▸ **Your goal**:
Look through the data below and return each line where "vendors" appears.
══════════
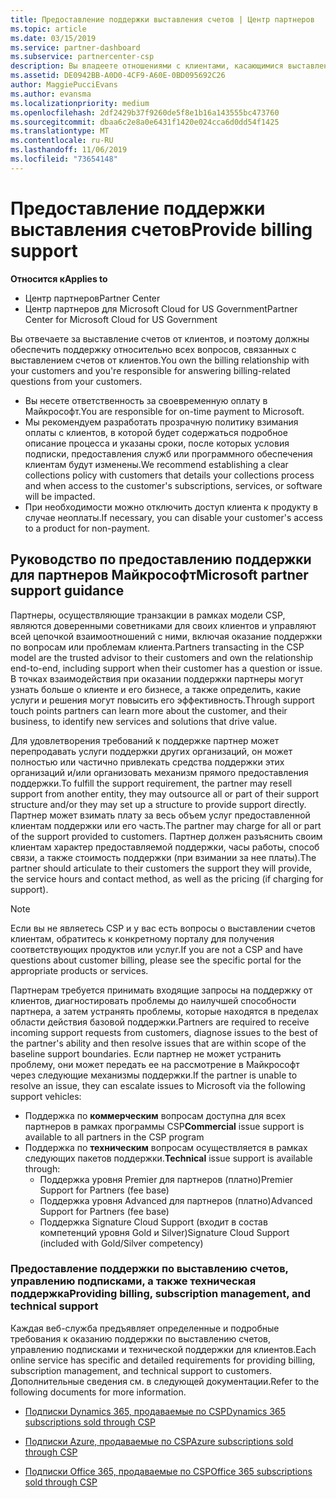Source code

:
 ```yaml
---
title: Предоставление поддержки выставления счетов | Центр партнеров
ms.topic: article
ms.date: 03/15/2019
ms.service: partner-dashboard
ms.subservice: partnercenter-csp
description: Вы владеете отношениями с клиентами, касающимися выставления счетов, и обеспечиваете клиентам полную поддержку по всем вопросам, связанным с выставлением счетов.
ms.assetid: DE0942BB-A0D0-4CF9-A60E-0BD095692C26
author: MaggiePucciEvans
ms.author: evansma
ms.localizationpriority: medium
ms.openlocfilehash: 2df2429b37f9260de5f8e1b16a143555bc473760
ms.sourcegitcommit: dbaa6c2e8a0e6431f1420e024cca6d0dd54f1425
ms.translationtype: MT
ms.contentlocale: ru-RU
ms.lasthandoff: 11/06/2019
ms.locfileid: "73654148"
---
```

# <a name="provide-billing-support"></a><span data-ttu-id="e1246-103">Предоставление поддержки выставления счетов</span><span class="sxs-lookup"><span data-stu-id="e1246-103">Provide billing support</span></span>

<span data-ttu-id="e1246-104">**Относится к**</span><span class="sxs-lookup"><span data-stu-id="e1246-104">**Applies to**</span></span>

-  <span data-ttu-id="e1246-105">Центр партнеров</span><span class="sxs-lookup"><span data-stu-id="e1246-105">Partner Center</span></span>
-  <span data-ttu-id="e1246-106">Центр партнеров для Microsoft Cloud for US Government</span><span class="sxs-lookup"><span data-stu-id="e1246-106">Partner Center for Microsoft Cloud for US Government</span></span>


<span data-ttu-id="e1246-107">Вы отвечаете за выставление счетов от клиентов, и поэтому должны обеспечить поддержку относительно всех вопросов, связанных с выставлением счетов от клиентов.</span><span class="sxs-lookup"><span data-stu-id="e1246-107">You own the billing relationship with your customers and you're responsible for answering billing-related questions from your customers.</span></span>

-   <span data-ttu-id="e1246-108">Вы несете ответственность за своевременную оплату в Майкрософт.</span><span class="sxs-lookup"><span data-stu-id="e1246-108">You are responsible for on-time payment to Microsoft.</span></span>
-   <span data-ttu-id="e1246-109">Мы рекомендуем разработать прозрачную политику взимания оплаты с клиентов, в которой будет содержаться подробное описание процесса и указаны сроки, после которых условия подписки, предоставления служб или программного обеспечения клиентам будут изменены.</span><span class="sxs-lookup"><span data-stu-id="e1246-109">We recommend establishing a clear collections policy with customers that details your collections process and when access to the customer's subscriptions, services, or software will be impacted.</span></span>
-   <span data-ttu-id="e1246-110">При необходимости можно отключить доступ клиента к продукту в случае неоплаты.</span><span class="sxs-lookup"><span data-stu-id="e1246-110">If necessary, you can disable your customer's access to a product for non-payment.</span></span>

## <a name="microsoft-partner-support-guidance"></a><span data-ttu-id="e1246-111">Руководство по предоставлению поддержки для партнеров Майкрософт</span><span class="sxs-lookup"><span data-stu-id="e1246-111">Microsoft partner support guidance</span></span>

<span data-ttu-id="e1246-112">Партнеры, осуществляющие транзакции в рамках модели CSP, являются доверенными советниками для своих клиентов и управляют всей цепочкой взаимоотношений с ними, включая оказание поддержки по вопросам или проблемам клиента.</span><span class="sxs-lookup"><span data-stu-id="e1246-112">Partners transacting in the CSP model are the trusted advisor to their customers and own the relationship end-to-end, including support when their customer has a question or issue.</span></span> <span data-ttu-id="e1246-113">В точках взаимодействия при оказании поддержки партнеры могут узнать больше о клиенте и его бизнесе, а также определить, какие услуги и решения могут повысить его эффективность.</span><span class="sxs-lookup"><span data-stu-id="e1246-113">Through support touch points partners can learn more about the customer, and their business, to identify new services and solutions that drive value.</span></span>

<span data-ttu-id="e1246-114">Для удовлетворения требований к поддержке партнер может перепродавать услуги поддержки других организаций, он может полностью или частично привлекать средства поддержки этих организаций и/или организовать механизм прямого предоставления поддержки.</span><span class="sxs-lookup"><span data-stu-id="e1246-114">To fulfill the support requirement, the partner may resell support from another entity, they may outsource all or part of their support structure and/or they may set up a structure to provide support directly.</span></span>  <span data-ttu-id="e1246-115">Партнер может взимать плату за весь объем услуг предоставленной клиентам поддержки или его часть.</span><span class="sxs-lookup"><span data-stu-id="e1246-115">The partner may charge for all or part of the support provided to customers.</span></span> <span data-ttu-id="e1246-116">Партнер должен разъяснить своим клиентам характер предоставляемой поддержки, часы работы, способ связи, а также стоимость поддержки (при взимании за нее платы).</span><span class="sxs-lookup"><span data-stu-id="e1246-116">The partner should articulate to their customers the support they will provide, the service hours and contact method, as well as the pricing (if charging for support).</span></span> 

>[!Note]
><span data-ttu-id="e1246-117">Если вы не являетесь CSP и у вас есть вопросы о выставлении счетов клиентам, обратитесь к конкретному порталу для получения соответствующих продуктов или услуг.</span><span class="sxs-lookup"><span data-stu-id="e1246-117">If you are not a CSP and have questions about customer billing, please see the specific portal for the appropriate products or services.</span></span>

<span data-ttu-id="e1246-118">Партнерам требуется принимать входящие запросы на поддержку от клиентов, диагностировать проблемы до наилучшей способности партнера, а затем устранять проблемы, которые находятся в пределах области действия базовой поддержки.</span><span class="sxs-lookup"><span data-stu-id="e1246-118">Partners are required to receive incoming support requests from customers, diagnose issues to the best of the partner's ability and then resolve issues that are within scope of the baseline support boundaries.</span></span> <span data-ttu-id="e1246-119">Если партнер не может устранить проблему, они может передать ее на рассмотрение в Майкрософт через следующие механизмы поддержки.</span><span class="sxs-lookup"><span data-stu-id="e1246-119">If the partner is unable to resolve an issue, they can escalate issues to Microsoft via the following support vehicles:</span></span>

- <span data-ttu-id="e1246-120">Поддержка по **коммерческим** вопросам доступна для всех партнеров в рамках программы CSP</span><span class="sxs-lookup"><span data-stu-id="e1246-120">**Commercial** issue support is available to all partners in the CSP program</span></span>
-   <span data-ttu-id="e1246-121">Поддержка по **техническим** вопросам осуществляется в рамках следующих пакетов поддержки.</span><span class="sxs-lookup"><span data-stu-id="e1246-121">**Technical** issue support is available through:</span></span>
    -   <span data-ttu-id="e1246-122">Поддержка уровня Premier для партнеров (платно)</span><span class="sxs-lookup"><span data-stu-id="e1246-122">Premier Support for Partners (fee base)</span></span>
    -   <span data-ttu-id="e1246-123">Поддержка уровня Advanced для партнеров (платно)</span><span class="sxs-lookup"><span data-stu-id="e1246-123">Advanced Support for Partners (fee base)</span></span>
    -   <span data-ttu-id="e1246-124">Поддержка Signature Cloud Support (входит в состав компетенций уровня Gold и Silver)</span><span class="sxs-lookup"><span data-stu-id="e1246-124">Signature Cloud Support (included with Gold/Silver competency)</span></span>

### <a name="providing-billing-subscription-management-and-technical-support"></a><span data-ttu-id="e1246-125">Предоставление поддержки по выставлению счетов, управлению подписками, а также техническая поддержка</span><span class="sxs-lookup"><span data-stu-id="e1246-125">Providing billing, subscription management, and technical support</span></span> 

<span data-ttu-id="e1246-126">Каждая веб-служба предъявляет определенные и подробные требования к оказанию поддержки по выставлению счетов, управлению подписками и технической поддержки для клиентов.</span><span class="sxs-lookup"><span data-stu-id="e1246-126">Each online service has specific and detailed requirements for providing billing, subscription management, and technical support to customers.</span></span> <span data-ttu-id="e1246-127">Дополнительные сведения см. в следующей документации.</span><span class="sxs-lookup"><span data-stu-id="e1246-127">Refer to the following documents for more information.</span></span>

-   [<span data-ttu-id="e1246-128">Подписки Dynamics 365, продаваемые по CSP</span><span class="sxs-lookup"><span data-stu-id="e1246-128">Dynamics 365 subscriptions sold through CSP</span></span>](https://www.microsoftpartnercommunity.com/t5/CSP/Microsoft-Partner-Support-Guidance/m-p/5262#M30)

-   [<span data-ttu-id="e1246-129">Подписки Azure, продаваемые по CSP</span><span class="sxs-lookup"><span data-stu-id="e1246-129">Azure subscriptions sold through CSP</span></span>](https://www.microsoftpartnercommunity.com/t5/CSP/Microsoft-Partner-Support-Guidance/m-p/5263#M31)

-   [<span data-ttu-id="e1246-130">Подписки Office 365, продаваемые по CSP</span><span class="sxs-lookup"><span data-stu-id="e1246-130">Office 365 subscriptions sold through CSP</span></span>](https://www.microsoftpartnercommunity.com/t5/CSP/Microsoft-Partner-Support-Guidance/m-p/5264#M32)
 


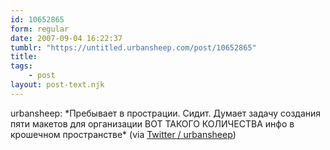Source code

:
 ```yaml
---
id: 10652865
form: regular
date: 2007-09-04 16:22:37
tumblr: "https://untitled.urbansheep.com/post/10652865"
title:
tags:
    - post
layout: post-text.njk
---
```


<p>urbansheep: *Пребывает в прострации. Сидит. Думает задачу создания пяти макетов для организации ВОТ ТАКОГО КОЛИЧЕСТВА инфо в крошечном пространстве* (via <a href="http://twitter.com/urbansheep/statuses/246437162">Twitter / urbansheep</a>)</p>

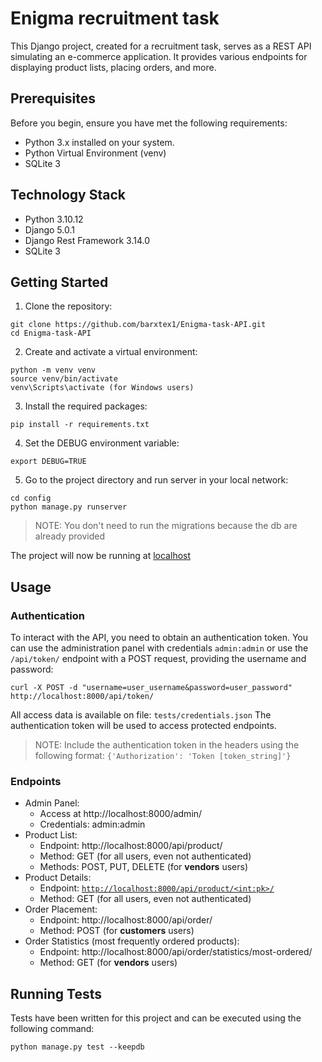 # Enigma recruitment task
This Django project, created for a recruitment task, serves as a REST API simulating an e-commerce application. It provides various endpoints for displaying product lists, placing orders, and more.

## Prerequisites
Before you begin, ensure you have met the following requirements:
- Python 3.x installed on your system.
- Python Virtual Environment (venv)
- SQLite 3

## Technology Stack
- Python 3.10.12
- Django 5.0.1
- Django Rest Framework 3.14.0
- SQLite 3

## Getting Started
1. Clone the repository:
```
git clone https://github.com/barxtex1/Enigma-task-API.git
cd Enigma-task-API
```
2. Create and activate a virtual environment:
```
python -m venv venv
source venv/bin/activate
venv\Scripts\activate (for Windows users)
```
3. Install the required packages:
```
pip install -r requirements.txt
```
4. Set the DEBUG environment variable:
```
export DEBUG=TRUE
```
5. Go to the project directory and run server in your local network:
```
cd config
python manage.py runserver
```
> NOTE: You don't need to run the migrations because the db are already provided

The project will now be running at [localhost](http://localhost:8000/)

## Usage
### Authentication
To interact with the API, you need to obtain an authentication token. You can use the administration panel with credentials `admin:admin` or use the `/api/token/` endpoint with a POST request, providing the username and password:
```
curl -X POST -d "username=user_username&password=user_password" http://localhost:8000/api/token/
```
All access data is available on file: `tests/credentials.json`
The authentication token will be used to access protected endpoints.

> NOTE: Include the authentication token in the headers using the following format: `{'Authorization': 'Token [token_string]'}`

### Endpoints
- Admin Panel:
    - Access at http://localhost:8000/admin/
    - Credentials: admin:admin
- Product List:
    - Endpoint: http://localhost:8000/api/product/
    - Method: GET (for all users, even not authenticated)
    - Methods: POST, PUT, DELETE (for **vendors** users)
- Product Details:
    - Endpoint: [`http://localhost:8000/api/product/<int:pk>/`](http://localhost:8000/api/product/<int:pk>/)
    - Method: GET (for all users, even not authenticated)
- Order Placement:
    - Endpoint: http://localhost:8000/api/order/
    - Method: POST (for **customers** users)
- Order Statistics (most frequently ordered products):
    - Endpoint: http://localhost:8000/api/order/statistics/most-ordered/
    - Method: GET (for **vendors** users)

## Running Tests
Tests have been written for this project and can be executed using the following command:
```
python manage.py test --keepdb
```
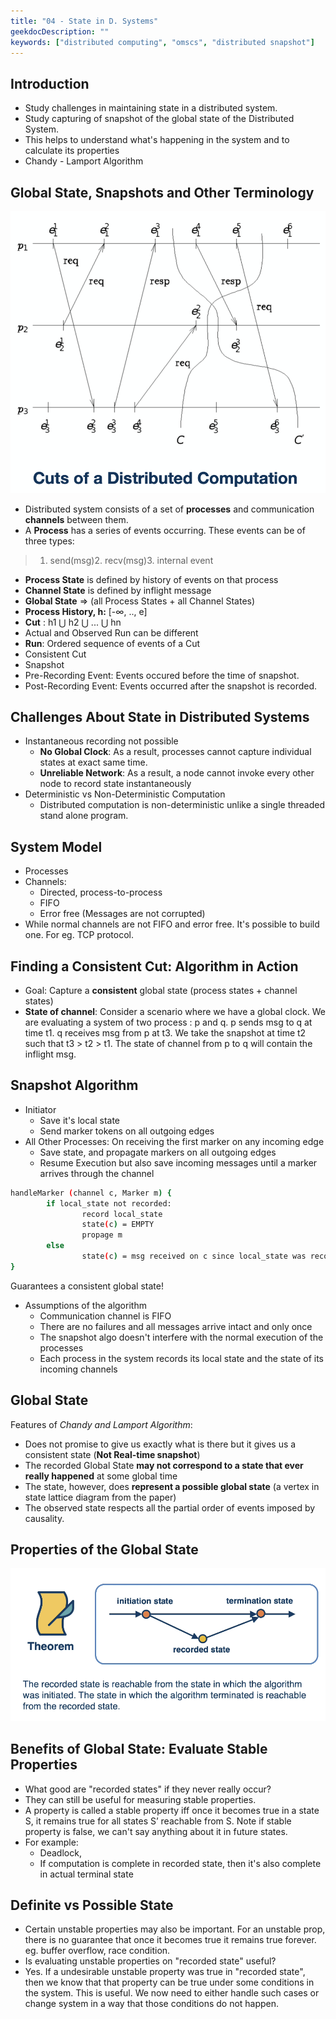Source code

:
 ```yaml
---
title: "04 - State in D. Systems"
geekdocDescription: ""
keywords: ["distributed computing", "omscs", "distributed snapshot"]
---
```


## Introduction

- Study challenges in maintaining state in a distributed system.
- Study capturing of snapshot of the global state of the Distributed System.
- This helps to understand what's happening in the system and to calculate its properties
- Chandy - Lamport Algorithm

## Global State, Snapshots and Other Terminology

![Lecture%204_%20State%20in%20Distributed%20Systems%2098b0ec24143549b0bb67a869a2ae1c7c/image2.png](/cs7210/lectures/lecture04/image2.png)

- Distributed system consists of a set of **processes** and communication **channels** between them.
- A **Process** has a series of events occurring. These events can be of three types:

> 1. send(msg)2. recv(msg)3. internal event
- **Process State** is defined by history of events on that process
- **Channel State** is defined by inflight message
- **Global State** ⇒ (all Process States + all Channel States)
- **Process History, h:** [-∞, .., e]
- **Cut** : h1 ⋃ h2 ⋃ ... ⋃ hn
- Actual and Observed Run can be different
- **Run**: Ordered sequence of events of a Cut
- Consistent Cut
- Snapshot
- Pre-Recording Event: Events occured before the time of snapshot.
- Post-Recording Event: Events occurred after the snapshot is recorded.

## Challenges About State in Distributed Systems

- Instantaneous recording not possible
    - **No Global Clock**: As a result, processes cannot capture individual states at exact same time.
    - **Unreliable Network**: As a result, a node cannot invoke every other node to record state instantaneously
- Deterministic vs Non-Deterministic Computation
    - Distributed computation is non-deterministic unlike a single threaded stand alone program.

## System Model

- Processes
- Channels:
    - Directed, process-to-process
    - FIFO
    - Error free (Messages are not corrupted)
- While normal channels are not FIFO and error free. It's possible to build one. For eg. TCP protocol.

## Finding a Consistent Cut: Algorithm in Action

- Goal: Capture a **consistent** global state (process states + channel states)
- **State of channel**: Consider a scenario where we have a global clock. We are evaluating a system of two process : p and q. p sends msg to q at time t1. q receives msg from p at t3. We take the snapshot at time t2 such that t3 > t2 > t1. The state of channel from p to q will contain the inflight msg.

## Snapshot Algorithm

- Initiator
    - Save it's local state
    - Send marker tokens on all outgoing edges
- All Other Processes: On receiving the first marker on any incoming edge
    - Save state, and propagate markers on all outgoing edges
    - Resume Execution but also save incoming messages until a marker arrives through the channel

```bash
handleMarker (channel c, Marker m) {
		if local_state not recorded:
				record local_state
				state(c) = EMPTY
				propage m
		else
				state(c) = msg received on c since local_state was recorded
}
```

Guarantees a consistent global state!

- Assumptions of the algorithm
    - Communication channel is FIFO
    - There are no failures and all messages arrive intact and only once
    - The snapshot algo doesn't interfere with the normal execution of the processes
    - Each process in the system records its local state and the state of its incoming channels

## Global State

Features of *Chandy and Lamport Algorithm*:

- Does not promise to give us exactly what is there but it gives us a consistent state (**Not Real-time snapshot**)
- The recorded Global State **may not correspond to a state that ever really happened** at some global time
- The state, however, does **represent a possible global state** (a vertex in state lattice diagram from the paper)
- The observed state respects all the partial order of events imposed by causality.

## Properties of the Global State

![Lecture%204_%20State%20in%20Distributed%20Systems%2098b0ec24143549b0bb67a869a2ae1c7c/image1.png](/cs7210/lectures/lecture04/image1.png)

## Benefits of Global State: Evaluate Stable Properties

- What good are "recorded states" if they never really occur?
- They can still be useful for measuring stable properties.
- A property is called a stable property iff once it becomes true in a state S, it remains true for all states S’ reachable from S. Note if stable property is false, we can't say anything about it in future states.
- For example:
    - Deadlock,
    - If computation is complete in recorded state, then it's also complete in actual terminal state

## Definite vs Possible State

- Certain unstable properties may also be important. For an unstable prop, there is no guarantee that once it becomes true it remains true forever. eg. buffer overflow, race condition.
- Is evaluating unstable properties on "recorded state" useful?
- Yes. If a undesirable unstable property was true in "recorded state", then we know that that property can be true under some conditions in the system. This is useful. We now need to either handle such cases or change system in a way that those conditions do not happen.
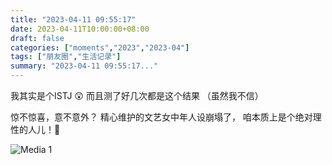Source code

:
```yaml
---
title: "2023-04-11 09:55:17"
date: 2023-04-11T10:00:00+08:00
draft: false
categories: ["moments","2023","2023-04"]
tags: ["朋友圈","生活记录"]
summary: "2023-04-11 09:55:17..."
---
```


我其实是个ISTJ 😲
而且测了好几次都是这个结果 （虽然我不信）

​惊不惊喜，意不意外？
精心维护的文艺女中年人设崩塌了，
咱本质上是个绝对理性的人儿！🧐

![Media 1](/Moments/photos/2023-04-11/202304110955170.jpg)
══════════
▸ **Answer box**:
    - Methods: POST, PUT, DELETE (for **vendors** users)
    - Method: GET (for **vendors** users)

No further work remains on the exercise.